▸ WHAT THE TASK REQUIRES:
Present each line of the entries below that holds the word "extremely".

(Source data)
Segment Open
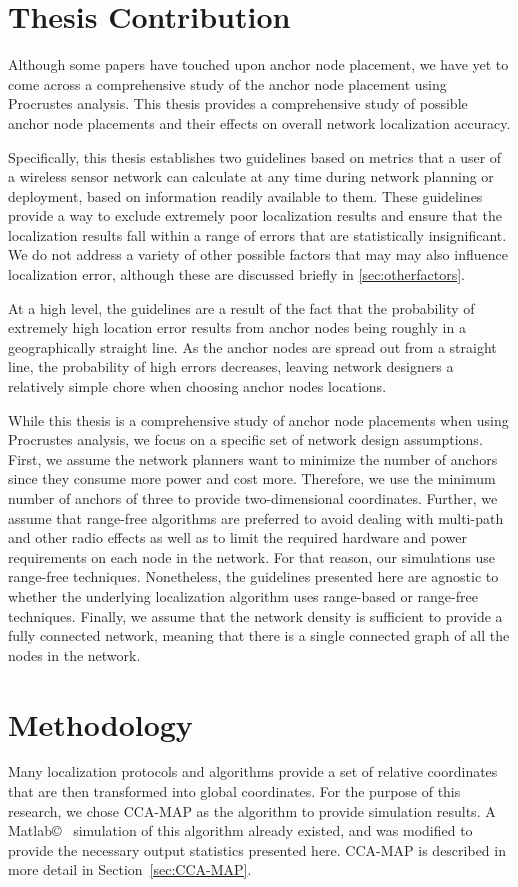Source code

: \section{Thesis Contribution}
Although some papers have touched upon anchor node placement, we have yet to come across a comprehensive study of the anchor node placement using Procrustes analysis.  This thesis provides a comprehensive study of possible anchor node placements and their effects on overall network localization accuracy.

Specifically, this thesis establishes two guidelines based on metrics that a user of a wireless sensor network can calculate at any time during network planning or deployment, based on information readily available to them.  These guidelines provide a way to exclude extremely poor localization results and ensure that the localization results fall within a range of errors that are statistically insignificant.  We do not address a variety of other possible factors that may may also influence localization error, although these are discussed briefly in \ref{sec:otherfactors}.

At a high level, the guidelines are a result of the fact that the probability of extremely high location error results from anchor nodes being roughly in a geographically straight line.  As the anchor nodes are spread out from a straight line, the probability of high errors decreases, leaving network designers a relatively simple chore when choosing anchor nodes locations.

While this thesis is a comprehensive study of anchor node placements when using Procrustes analysis, we focus on a specific set of network design assumptions.  First, we assume the network planners want to minimize the number of anchors since they consume more power and cost more.  Therefore, we use the minimum number of anchors of three to provide two-dimensional coordinates. Further, we assume that range-free algorithms are preferred to avoid dealing with multi-path and other radio effects as well as to limit the required hardware and power requirements on each node in the network.  For that reason, our simulations use range-free techniques.  Nonetheless, the guidelines presented here are agnostic to whether the underlying localization algorithm uses range-based or range-free techniques. Finally, we assume that the network density is sufficient to provide a fully connected network, meaning that there is a single connected graph of all the nodes in the network.

\section{Methodology}
Many localization protocols and algorithms provide a set of relative coordinates that are then transformed into global coordinates.  For the purpose of this research, we chose CCA-MAP\cite{CCA-MAP07,CCA-MAP09} as the algorithm to provide simulation results.  A Matlab\copyright~  simulation of this algorithm already existed\cite{CCA-MAP07}, and was modified to provide the necessary output statistics presented here.  CCA-MAP is described in more detail in Section~\ref{sec:CCA-MAP}.

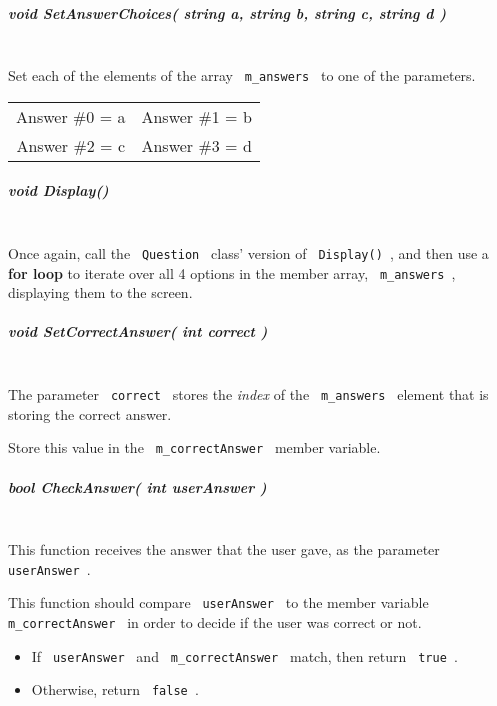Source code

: \documentclass[a4paper,12pt]{book}
\begin{document}
                        
                        \subparagraph{ void SetAnswerChoices( string a, string b, string c, string d ) } ~\\
                            Set each of the elements of the array \texttt{ m\_answers }
                            to one of the parameters. \\

                            \begin{tabular}{ c c }
                                Answer \#0 = a &
                                Answer \#1 = b \\
                                Answer \#2 = c &
                                Answer \#3 = d
                            \end{tabular}
                            
                        \subparagraph{ void Display() } ~\\
                            Once again, call the \texttt{ Question } class' version of
                            \texttt{ Display() }, and then use a \textbf{ for loop }
                            to iterate over all 4 options in the member array,
                            \texttt{ m\_answers }, displaying them to the screen.
                        
                        \subparagraph{ void SetCorrectAnswer( int correct ) } ~\\
                            The parameter \texttt{ correct } stores the \textit{ index }
                            of the \texttt{ m\_answers } element that is storing
                            the correct answer.

                            Store this value in the \texttt{ m\_correctAnswer } member variable.

                        \newpage
                        \subparagraph{ bool CheckAnswer( int userAnswer ) } ~\\

                            This function receives the answer that the user gave,
                            as the parameter \texttt{ userAnswer }.

                            This function should compare \texttt{ userAnswer } to
                            the member variable \texttt{ m\_correctAnswer } in order
                            to decide if the user was correct or not.

                            \begin{itemize}
                                \item If \texttt{ userAnswer } and \texttt{ m\_correctAnswer } match, then return \texttt{ true }.
                                \item Otherwise, return \texttt{ false }.
                            \end{itemize}
                        
\end{document}
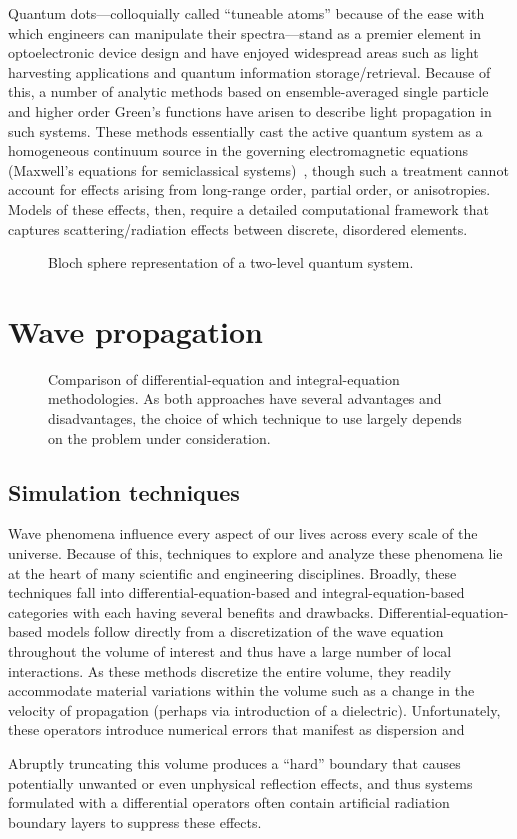 Quantum dots---colloquially called ``tuneable atoms'' because of the ease with which engineers can manipulate their spectra---stand as a premier element in optoelectronic device design and have enjoyed widespread areas such as light harvesting applications and quantum information storage/retrieval. 
Because of this, a number of analytic methods based on ensemble-averaged single particle and higher order Green's functions have arisen to describe light propagation in such systems.
These methods essentially cast the active quantum system as a homogeneous continuum source in the governing electromagnetic equations (Maxwell's equations for semiclassical systems)~\cite{Arecchi1965}, though such a treatment cannot account for effects arising from long-range order, partial order, or anisotropies. 
Models of these effects, then, require a detailed computational framework that captures scattering/radiation effects between discrete, disordered elements.

\begin{figure}
  \centering
  \caption{\label{eq:fig}Bloch sphere representation of a two-level quantum system.}
\end{figure}


\section{Wave propagation}

\begin{figure}
  \centering
  
  \caption{\label{fig:mindmap} Comparison of differential-equation and integral-equation methodologies.
    As both approaches have several advantages and disadvantages, the choice of which technique to use largely depends on the problem under consideration.
  }
\end{figure}

\subsection{Simulation techniques}

Wave phenomena influence every aspect of our lives across every scale of the universe.
Because of this, techniques to explore and analyze these phenomena lie at the heart of many scientific and engineering disciplines.
Broadly, these techniques fall into differential-equation-based and integral-equation-based categories with each having several benefits and drawbacks.
Differential-equation-based models follow directly from a discretization of the wave equation throughout the volume of interest and thus have a large number of local interactions.
As these methods discretize the entire volume, they readily accommodate material variations within the volume such as a change in the velocity of propagation (perhaps via introduction of a dielectric).
Unfortunately, these operators introduce numerical errors that manifest as dispersion and

Abruptly truncating this volume produces a ``hard'' boundary that causes potentially unwanted or even unphysical reflection effects, and thus systems formulated with a differential operators often contain artificial radiation boundary layers to suppress these effects.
Segment Closed
▸ SOLUTION TO THIS TASK:
Specifically, this thesis establishes two guidelines based on metrics that a user of a wireless sensor network can calculate at any time during network planning or deployment, based on information readily available to them.  These guidelines provide a way to exclude extremely poor localization results and ensure that the localization results fall within a range of errors that are statistically insignificant.  We do not address a variety of other possible factors that may may also influence localization error, although these are discussed briefly in \ref{sec:otherfactors}.
At a high level, the guidelines are a result of the fact that the probability of extremely high location error results from anchor nodes being roughly in a geographically straight line.  As the anchor nodes are spread out from a straight line, the probability of high errors decreases, leaving network designers a relatively simple chore when choosing anchor nodes locations.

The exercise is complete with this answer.